Deux militaires belges déployés au Mali ont été blessés le 1er janvier dernier alors qu’ils étaient en opération à 150 kilomètres de Gao, une zone où les groupes armés sont de plus en plus actifs et dangereux. Ils circulaient à bord d’un véhicule (un Dingo II) avec six autres collègues lorsque celui-ci a touché un engin explosif.

"Le Dingo II est un véhicule qu’on emploie pour transporter le personnel. Celui qui a été touché était le premier d’une colonne de 8 véhicules, il a roulé sur un engin explosif improvisé qui fonctionne avec une plaque de pression. Si la roue touche l’engin, il se déclenche et dans ce cas-ci, c’est le premier véhicule qui a roulé dessus. L’avant du véhicule a été complètement arraché. Certaines parties du moteur ont été retrouvées à 50 mètres du véhicule. Ça montre la puissance de l’impact mais aussi que le véhicule a bien protégé le personnel à l’intérieur", explique le commandant Jean-François, qui est rentré du Mali en février 2019.

Le général Johan Peeters a la même analyse : "Il est clair que leur véhicule a joué un rôle important car la charge explosive était de 30 kilos, ce n’est donc pas négligeable. Ça aurait pu être vraiment dramatique."

Lésions musculaires

Les deux militaires blessés, qui font partie d’une unité bilingue, sont restés au Mali, où ils poursuivent leur mission. Ils n’ont pas été grièvement blessés mais souffrent de lésions musculaires. Ils ont évidemment également été choqués par ce qu’ils ont vécu.

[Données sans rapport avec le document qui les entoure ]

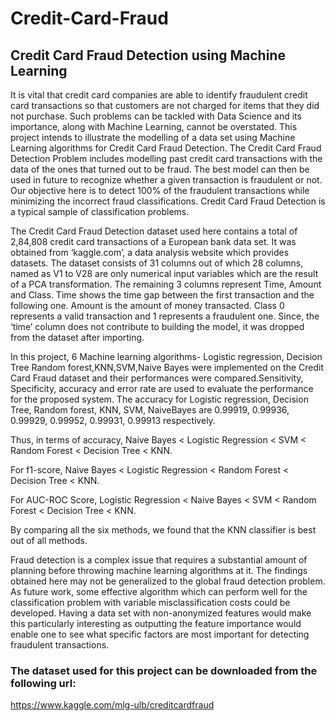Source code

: # Credit-Card-Fraud
## Credit Card Fraud Detection using Machine Learning

  It is vital that credit card companies are able to identify fraudulent credit card transactions so that customers are not charged for items that they did not purchase. Such problems can be tackled with Data Science and its importance, along with Machine Learning, cannot be overstated. This project intends to illustrate the modelling of a data set using Machine Learning algorithms for Credit Card Fraud Detection. The Credit Card Fraud Detection Problem includes modelling past credit card transactions with the data of the ones that turned out to be fraud. The best model can then be used in future to recognize whether a given transaction is fraudulent or not. Our objective here is to detect 100% of the fraudulent transactions while minimizing the incorrect fraud classifications. Credit Card Fraud Detection is a typical sample of classification problems.

  The Credit Card Fraud Detection dataset used here contains a total of 2,84,808 credit card transactions of a European bank data set. It was obtained from ‘kaggle.com’, a data  analysis website which provides datasets. The dataset consists of 31 columns out of which 28 columns, named as V1 to V28 are only numerical input variables which are the result of  a PCA transformation. The remaining 3 columns represent Time, Amount and Class. Time shows the time gap between the first transaction and the following one. Amount is the amount of money transacted. Class 0 represents a valid transaction and 1 represents a fraudulent one. Since, the ‘time’ column does not contribute to building the model, it was dropped from the dataset after importing.

  In this project, 6 Machine learning algorithms- Logistic regression, Decision Tree Random forest,KNN,SVM,Naive Bayes were implemented on the Credit Card Fraud dataset and their performances were compared.Sensitivity, Specificity, accuracy and error rate are used to evaluate the performance for the proposed system. The accuracy for Logistic regression, Decision Tree, Random forest, KNN, SVM, NaiveBayes are 0.99919, 0.99936, 0.99929, 0.99952, 0.99931, 0.99913 respectively.
  
  Thus, in terms of accuracy, Naive Bayes < Logistic Regression < SVM < Random Forest < Decision Tree < KNN. 
  
  For f1-score, Naive Bayes < Logistic Regression < Random Forest < Decision Tree < KNN.
  
  For AUC-ROC Score, Logistic Regression < Naive Bayes < SVM < Random Forest < Decision Tree < KNN. 
  
  By comparing all the six methods, we found that the KNN classifier is best out of all methods. 
  
  Fraud detection is a complex issue that requires a substantial amount of planning before throwing machine learning algorithms at it. The findings obtained here may not be generalized to the global fraud detection problem. As future work, some effective  algorithm which can perform well for the classification problem with variable misclassification costs could be developed. Having a data set with non-anonymized features would make this particularly interesting as outputting the feature importance would enable one to see what specific factors are most important for detecting fraudulent transactions.
  
  ### The dataset used for this project can be downloaded from the following url:
  https://www.kaggle.com/mlg-ulb/creditcardfraud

"Le détail des blessures relève du secret médical mais ils restent sur place. Je les ai vus la semaine dernière et ils vont bien", ajoute le général Peeters. "J’étais sur place pour prendre la température au sein du détachement et j’ai été très rassuré par ce que j’ai vu. J’ai pu donner l’autorisation de reprendre les opérations comme prévu".

Selon le commandant, la procédure à suivre lors de ce type d’incident avait été répétée à l’entraînement et elle a été parfaitement appliquée. "Ce type de situation avait fait l’objet d’exercices : la communication, la procédure médicale, comment se mettre à couvert, tout cela a servi dans ce cas-ci".

Commission rogatoire

Le parquet fédéral a ouvert une enquête pour terrorisme, a pour sa part indiqué le capitaine de vaisseau Carl Gillis, responsable de la division Opérations de la Défense. "Nous avons fourni toutes les informations au parquet fédéral qui va envoyer une commission rogatoire sur place." Plusieurs groupes terroristes sont potentiellement à l’origine cette attaque.

La Défense comme les enquêteurs espèrent désormais récupérer l’épave du Dingo II afin de pouvoir l’analyser. Plus de 180 incidents de ce type ont été relevés au Mali rien qu’en 2019.